## DIRECTIONS FOR THIS TASK
Tally up how many lines in the listing below contain the string "SpringBatch", and give only the total.
##### EXCERPTED RECORDS
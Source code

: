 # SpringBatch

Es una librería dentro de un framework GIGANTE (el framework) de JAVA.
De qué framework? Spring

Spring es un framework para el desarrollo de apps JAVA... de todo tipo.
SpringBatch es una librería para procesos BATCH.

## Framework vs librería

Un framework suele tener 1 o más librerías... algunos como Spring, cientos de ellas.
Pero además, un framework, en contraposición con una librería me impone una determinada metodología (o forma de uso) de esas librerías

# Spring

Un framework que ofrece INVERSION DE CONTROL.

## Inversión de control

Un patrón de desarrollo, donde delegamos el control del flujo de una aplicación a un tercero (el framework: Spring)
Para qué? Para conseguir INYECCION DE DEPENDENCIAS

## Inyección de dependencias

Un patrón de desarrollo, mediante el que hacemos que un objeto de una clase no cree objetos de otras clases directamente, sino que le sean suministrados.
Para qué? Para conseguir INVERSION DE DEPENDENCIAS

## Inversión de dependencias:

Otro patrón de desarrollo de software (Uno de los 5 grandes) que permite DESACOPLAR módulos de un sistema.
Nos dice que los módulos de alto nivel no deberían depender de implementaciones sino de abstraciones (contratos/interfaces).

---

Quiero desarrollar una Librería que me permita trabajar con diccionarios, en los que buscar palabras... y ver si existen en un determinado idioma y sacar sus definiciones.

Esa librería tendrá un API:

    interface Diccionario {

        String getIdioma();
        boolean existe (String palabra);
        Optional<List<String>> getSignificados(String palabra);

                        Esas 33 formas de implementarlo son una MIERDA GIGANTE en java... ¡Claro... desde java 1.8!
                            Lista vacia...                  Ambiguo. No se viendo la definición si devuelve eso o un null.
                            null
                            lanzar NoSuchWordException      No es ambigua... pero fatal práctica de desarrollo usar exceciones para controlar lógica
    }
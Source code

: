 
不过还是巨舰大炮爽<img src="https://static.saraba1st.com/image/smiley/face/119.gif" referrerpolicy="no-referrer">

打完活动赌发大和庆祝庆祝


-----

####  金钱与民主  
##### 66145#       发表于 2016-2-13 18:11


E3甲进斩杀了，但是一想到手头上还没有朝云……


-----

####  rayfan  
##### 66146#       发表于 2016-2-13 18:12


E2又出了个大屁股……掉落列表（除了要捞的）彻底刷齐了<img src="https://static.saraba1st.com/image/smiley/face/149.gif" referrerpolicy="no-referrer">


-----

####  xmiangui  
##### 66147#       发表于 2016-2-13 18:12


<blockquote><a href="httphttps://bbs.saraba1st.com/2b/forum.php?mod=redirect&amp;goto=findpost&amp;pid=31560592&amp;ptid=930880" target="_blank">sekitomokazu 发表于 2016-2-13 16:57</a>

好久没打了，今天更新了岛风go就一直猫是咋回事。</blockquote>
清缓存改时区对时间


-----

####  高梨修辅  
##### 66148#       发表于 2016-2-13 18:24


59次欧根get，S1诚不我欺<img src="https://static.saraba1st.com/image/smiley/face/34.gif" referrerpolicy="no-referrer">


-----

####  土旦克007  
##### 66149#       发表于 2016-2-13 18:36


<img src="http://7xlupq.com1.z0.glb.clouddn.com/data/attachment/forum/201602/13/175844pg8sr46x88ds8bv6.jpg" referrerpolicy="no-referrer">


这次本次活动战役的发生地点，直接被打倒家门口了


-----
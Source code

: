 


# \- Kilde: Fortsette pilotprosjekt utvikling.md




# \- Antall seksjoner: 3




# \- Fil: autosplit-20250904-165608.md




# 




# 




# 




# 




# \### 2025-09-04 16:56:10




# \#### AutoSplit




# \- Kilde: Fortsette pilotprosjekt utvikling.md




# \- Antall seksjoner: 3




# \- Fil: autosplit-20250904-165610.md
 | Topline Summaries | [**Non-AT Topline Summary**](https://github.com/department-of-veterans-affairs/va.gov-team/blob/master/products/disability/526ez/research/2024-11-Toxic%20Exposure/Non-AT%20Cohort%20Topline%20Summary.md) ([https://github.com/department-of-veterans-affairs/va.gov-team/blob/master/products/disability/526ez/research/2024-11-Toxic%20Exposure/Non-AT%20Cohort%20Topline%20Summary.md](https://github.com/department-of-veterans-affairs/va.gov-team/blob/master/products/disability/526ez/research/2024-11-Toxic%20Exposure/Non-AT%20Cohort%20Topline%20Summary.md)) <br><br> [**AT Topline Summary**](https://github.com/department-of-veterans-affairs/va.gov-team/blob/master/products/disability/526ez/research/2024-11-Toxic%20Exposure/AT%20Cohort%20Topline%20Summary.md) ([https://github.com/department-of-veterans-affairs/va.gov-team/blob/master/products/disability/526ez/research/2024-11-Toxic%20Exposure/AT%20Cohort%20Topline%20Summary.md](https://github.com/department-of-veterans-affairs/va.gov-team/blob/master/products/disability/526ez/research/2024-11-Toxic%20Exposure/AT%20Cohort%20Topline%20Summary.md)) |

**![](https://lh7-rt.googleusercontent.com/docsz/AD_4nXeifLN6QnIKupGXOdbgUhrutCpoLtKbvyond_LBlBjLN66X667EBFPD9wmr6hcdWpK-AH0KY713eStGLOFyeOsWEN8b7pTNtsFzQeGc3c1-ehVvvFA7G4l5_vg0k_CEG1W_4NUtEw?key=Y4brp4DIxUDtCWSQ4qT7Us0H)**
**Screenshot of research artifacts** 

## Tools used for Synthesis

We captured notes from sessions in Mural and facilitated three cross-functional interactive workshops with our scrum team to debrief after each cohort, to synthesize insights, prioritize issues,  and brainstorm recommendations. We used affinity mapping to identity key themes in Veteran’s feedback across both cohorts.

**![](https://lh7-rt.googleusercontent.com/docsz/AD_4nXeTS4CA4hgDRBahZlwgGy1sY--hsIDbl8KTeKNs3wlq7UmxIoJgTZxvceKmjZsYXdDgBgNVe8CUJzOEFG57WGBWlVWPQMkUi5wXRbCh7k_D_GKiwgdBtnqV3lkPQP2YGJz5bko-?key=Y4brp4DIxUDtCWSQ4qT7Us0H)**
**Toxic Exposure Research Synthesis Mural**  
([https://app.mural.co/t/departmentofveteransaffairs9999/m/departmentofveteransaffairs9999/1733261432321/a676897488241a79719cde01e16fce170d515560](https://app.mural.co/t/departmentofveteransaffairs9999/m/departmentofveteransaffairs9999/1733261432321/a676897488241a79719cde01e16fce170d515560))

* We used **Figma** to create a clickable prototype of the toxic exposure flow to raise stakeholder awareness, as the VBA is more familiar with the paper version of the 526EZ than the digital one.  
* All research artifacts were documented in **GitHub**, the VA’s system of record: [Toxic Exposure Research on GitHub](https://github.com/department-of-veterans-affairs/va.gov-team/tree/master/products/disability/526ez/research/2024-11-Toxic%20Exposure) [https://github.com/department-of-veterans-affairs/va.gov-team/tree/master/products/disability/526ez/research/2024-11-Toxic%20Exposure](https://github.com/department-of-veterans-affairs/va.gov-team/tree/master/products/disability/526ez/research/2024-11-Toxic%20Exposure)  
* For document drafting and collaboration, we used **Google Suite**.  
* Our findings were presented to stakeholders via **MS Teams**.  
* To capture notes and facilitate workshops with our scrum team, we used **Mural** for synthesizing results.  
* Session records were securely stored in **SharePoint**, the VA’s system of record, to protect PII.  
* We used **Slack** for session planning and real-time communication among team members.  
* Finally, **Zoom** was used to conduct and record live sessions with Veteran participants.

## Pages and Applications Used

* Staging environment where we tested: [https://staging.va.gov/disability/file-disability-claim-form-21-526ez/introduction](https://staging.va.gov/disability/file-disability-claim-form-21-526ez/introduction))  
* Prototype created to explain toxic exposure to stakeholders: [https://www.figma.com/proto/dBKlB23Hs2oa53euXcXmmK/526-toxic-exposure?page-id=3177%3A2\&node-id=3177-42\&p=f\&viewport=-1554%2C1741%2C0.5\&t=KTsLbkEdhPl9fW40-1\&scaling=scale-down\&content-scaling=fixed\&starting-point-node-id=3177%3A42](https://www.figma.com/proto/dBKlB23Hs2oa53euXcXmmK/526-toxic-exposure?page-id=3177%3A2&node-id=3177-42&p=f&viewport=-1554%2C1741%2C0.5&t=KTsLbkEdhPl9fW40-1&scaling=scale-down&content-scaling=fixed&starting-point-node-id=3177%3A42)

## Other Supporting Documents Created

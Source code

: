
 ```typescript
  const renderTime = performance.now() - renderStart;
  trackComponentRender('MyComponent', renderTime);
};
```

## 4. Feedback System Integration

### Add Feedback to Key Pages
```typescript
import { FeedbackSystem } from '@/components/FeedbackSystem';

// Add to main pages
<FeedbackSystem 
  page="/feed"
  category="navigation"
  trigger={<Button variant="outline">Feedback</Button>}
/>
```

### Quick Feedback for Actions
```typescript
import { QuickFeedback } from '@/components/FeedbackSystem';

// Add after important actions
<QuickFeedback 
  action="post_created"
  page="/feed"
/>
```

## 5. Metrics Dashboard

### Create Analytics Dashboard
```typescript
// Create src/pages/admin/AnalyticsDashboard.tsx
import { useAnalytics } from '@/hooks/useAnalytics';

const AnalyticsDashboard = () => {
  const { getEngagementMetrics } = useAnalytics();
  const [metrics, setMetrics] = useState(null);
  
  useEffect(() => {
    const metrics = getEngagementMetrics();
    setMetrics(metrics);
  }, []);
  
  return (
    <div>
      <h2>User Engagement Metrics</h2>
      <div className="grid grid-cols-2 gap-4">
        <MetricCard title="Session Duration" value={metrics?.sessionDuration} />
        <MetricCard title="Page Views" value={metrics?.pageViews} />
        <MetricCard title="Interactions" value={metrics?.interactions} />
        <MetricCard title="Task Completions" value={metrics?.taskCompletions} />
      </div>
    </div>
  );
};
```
##########
## EXERCISE ANSWER
2